◆ Records for processing ◆
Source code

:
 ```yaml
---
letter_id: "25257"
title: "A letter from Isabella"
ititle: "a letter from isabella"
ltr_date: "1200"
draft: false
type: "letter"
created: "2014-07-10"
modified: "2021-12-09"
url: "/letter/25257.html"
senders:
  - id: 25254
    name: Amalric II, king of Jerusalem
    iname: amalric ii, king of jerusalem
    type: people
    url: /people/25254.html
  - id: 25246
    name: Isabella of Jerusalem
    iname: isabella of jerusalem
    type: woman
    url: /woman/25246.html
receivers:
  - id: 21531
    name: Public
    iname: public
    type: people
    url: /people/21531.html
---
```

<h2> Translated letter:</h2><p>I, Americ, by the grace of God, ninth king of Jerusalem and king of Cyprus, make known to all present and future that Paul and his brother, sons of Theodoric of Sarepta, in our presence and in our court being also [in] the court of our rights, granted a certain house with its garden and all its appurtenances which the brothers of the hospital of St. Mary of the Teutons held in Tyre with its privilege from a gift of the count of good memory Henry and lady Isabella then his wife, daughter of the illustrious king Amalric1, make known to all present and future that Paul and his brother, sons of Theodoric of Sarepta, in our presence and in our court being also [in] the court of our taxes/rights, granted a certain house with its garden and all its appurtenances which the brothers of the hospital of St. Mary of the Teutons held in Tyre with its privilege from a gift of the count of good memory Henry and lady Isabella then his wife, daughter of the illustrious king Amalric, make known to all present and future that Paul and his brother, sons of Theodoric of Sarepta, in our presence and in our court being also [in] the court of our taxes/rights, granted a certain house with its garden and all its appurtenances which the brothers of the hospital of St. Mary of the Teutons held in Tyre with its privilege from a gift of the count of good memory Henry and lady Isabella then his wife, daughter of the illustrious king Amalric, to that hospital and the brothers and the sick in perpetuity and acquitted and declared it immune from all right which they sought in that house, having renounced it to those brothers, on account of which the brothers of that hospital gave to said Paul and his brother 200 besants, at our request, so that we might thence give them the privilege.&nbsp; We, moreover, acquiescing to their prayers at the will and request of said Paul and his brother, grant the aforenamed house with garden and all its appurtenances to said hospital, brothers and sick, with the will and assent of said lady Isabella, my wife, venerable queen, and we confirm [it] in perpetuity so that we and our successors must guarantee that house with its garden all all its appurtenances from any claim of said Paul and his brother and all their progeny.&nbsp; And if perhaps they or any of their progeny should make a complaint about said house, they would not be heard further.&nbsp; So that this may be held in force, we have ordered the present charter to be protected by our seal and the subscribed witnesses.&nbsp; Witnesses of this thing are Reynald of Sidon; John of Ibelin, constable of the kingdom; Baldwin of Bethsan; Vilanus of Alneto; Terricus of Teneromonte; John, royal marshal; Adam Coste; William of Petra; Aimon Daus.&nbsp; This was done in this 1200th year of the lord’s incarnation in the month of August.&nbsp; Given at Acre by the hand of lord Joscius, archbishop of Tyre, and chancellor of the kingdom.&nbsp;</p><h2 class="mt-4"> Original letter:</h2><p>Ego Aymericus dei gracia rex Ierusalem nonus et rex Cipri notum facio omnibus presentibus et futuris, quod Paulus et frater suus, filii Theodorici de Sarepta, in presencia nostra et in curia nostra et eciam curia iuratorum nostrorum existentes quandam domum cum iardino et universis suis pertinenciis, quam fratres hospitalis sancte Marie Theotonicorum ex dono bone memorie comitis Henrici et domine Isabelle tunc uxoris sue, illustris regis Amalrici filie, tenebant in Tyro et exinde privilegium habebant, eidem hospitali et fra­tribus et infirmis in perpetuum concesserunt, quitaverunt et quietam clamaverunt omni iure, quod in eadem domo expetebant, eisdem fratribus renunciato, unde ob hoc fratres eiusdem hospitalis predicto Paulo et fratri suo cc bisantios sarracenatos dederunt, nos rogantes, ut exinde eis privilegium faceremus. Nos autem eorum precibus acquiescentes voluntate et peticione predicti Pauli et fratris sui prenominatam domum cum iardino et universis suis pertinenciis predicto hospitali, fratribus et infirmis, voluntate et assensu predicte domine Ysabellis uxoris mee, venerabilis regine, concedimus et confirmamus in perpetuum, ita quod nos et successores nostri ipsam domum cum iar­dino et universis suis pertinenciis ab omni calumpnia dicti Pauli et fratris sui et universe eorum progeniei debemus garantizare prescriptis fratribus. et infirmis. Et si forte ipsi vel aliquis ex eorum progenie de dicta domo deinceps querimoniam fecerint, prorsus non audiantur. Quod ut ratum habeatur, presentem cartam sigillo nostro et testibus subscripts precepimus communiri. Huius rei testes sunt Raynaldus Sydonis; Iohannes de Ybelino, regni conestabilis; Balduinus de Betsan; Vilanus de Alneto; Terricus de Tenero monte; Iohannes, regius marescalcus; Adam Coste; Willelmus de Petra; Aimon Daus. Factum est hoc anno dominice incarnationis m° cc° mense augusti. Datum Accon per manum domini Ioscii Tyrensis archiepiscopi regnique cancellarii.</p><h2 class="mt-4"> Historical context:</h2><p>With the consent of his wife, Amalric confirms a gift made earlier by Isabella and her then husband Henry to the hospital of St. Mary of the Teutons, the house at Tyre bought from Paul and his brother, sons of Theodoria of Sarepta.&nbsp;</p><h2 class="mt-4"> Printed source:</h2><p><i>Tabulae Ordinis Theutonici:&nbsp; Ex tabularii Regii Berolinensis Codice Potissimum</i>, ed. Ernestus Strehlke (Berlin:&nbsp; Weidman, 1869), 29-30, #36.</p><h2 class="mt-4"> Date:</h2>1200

◆ Exercise ◆
Copy out all the lines of the records that include "iname".

◆ Completed task ◆
    iname: amalric ii, king of jerusalem
    iname: isabella of jerusalem
    iname: public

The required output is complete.